• _Task requirements_
Find where "industrial automation and control." appears in the records below, then return that line and every later line exactly, stopping only at the last line.

[Collected data]
╔══

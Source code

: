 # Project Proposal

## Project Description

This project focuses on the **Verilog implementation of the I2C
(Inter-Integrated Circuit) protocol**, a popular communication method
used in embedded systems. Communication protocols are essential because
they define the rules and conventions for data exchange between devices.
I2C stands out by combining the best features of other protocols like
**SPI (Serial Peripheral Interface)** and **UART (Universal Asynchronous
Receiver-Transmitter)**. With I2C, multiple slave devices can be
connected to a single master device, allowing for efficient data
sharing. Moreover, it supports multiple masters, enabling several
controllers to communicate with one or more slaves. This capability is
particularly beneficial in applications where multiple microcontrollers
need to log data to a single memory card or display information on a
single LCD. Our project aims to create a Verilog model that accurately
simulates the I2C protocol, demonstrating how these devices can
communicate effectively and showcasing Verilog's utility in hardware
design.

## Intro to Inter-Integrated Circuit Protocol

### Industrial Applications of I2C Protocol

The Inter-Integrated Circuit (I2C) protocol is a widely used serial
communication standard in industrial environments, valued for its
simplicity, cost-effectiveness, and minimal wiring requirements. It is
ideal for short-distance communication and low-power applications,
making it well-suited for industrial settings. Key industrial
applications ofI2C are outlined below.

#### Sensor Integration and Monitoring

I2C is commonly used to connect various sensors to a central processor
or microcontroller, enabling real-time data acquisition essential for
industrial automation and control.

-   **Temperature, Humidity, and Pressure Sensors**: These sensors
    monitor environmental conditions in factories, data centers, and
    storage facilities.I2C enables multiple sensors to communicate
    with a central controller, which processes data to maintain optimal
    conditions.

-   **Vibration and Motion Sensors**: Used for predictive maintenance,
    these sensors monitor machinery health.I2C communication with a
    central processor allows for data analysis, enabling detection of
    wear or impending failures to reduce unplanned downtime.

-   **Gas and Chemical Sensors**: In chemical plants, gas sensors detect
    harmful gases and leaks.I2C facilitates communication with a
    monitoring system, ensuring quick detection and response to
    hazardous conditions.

╚══

• _Response_
industrial automation and control.

-   **Temperature, Humidity, and Pressure Sensors**: These sensors
    monitor environmental conditions in factories, data centers, and
    storage facilities.I2C enables multiple sensors to communicate
    with a central controller, which processes data to maintain optimal
    conditions.

-   **Vibration and Motion Sensors**: Used for predictive maintenance,
    these sensors monitor machinery health.I2C communication with a
    central processor allows for data analysis, enabling detection of
    wear or impending failures to reduce unplanned downtime.

-   **Gas and Chemical Sensors**: In chemical plants, gas sensors detect
    harmful gases and leaks.I2C facilitates communication with a
    monitoring system, ensuring quick detection and response to
    hazardous conditions.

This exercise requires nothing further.